Foi quando ele começou a acordar para a realidade: não estava num ambiente de acolhimento ou desenvolvimento pessoal. O que havia ali eram, segundo Timpa, apenas desculpas para odiar mulheres.

Hoje, Timpa lida sozinho com alcoolismo e depressão. Diz que prefere estar assim do que iludido pelo discurso que abraçou durante cinco anos. Não busca redenção, nem quer ser a história ideal de um "ex-incel", mas faz o possível para dissuadir outros jovens de cair nessas comunidades, sem muito otimismo. "Perdemos uma geração", afirma.

Desde que rompeu relações com os grupos, viu o relacionamento com a mãe melhorar. "Foi um peso enorme que saiu de cima de mim", conta. Também voltou a monetizar vídeos e transmissões ao vivo, desta vez no canal Timpacast no YouTube, onde comenta vida, videogame e jogos do Botafogo.

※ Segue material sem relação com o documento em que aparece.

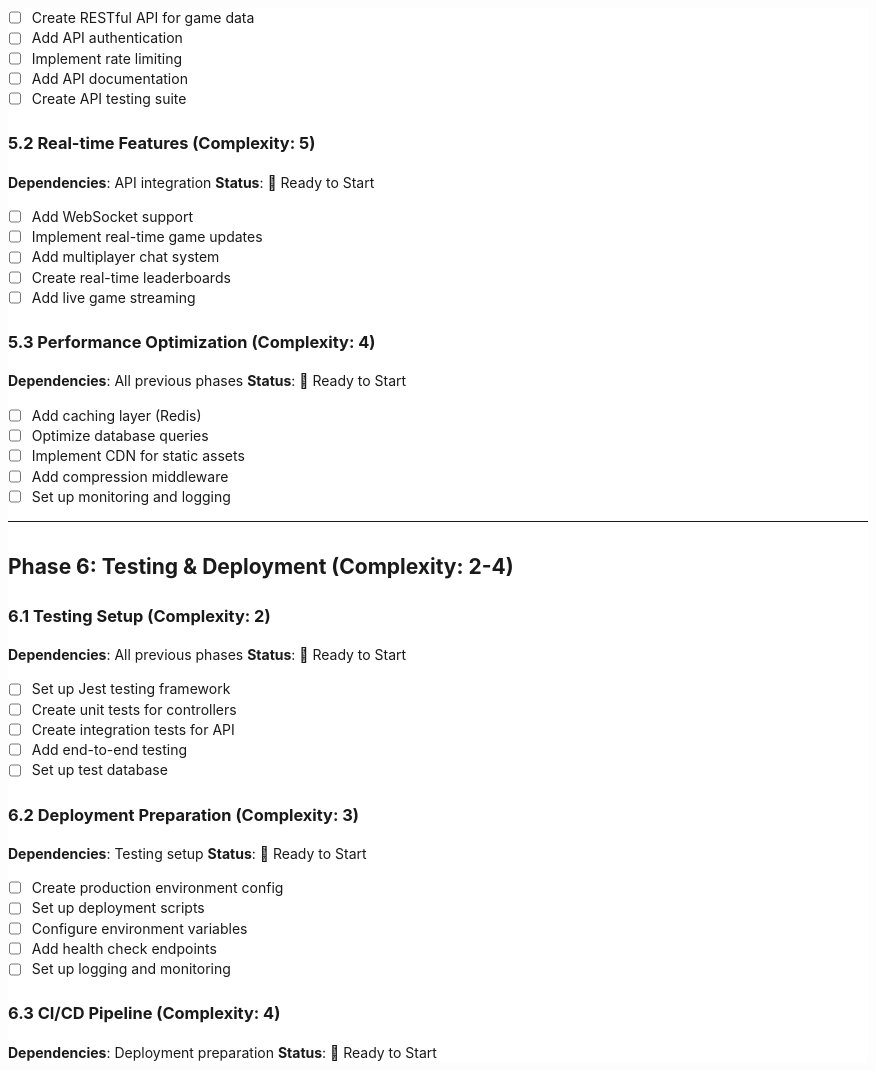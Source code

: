 - [ ] Create RESTful API for game data
- [ ] Add API authentication
- [ ] Implement rate limiting
- [ ] Add API documentation
- [ ] Create API testing suite

### 5.2 Real-time Features (Complexity: 5)
**Dependencies**: API integration
**Status**: 🔄 Ready to Start

- [ ] Add WebSocket support
- [ ] Implement real-time game updates
- [ ] Add multiplayer chat system
- [ ] Create real-time leaderboards
- [ ] Add live game streaming

### 5.3 Performance Optimization (Complexity: 4)
**Dependencies**: All previous phases
**Status**: 🔄 Ready to Start

- [ ] Add caching layer (Redis)
- [ ] Optimize database queries
- [ ] Implement CDN for static assets
- [ ] Add compression middleware
- [ ] Set up monitoring and logging

---

## Phase 6: Testing & Deployment (Complexity: 2-4)

### 6.1 Testing Setup (Complexity: 2)
**Dependencies**: All previous phases
**Status**: 🔄 Ready to Start

- [ ] Set up Jest testing framework
- [ ] Create unit tests for controllers
- [ ] Create integration tests for API
- [ ] Add end-to-end testing
- [ ] Set up test database

### 6.2 Deployment Preparation (Complexity: 3)
**Dependencies**: Testing setup
**Status**: 🔄 Ready to Start

- [ ] Create production environment config
- [ ] Set up deployment scripts
- [ ] Configure environment variables
- [ ] Add health check endpoints
- [ ] Set up logging and monitoring

### 6.3 CI/CD Pipeline (Complexity: 4)
**Dependencies**: Deployment preparation
**Status**: 🔄 Ready to Start
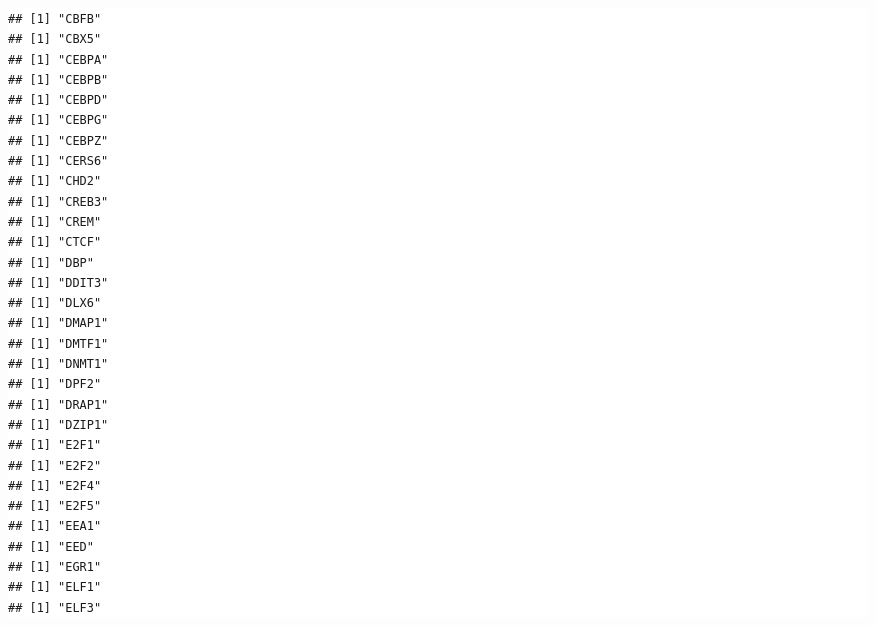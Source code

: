    ## [1] "CBFB"
    ## [1] "CBX5"
    ## [1] "CEBPA"
    ## [1] "CEBPB"
    ## [1] "CEBPD"
    ## [1] "CEBPG"
    ## [1] "CEBPZ"
    ## [1] "CERS6"
    ## [1] "CHD2"
    ## [1] "CREB3"
    ## [1] "CREM"
    ## [1] "CTCF"
    ## [1] "DBP"
    ## [1] "DDIT3"
    ## [1] "DLX6"
    ## [1] "DMAP1"
    ## [1] "DMTF1"
    ## [1] "DNMT1"
    ## [1] "DPF2"
    ## [1] "DRAP1"
    ## [1] "DZIP1"
    ## [1] "E2F1"
    ## [1] "E2F2"
    ## [1] "E2F4"
    ## [1] "E2F5"
    ## [1] "EEA1"
    ## [1] "EED"
    ## [1] "EGR1"
    ## [1] "ELF1"
    ## [1] "ELF3"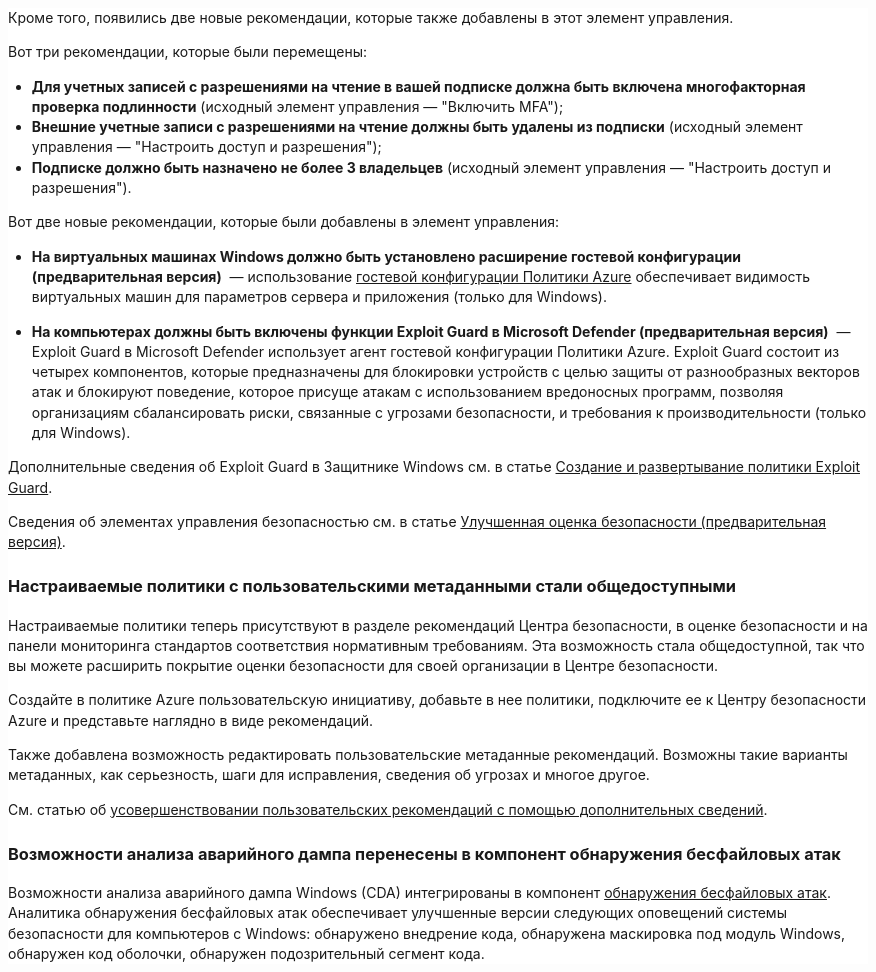 Кроме того, появились две новые рекомендации, которые также добавлены в этот элемент управления.

Вот три рекомендации, которые были перемещены:

- **Для учетных записей с разрешениями на чтение в вашей подписке должна быть включена многофакторная проверка подлинности** (исходный элемент управления — "Включить MFA");
- **Внешние учетные записи с разрешениями на чтение должны быть удалены из подписки** (исходный элемент управления — "Настроить доступ и разрешения");
- **Подписке должно быть назначено не более 3 владельцев** (исходный элемент управления — "Настроить доступ и разрешения").

Вот две новые рекомендации, которые были добавлены в элемент управления:

- **На виртуальных машинах Windows должно быть установлено расширение гостевой конфигурации (предварительная версия)**  — использование [гостевой конфигурации Политики Azure](../governance/policy/concepts/guest-configuration.md) обеспечивает видимость виртуальных машин для параметров сервера и приложения (только для Windows).

- **На компьютерах должны быть включены функции Exploit Guard в Microsoft Defender (предварительная версия)**  — Exploit Guard в Microsoft Defender использует агент гостевой конфигурации Политики Azure. Exploit Guard состоит из четырех компонентов, которые предназначены для блокировки устройств с целью защиты от разнообразных векторов атак и блокируют поведение, которое присуще атакам с использованием вредоносных программ, позволяя организациям сбалансировать риски, связанные с угрозами безопасности, и требования к производительности (только для Windows).

Дополнительные сведения об Exploit Guard в Защитнике Windows см. в статье [Создание и развертывание политики Exploit Guard](/mem/configmgr/protect/deploy-use/create-deploy-exploit-guard-policy).

Сведения об элементах управления безопасностью см. в статье [Улучшенная оценка безопасности (предварительная версия)](secure-score-security-controls.md).



### <a name="custom-policies-with-custom-metadata-are-now-generally-available"></a>Настраиваемые политики с пользовательскими метаданными стали общедоступными

Настраиваемые политики теперь присутствуют в разделе рекомендаций Центра безопасности, в оценке безопасности и на панели мониторинга стандартов соответствия нормативным требованиям. Эта возможность стала общедоступной, так что вы можете расширить покрытие оценки безопасности для своей организации в Центре безопасности. 

Создайте в политике Azure пользовательскую инициативу, добавьте в нее политики, подключите ее к Центру безопасности Azure и представьте наглядно в виде рекомендаций.

Также добавлена возможность редактировать пользовательские метаданные рекомендаций. Возможны такие варианты метаданных, как серьезность, шаги для исправления, сведения об угрозах и многое другое.  

См. статью об [усовершенствовании пользовательских рекомендаций с помощью дополнительных сведений](custom-security-policies.md#enhance-your-custom-recommendations-with-detailed-information).



### <a name="crash-dump-analysis-capabilities-migrating-to-fileless-attack-detection"></a>Возможности анализа аварийного дампа перенесены в компонент обнаружения бесфайловых атак 

Возможности анализа аварийного дампа Windows (CDA) интегрированы в компонент [обнаружения бесфайловых атак](defender-for-servers-introduction.md#what-are-the-benefits-of-azure-defender-for-servers). Аналитика обнаружения бесфайловых атак обеспечивает улучшенные версии следующих оповещений системы безопасности для компьютеров с Windows: обнаружено внедрение кода, обнаружена маскировка под модуль Windows, обнаружен код оболочки, обнаружен подозрительный сегмент кода.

Quase cinco anos atrás, Timpa me disse que se sentia um figurante da própria vida, alguém incapaz de ter controle sobre o próprio destino. O pensamento estóico continua, mas ele tenta ter perspectiva para não enlouquecer. "Posso ser um figurante para outras pessoas, mas sou o personagem principal da minha própria vida", explica. "Mas prefiro ficar atrás da cortina, escondido, porque sei que se eu for pra frente delas logo alguém vai me tirar dali, cortar minhas asinhas."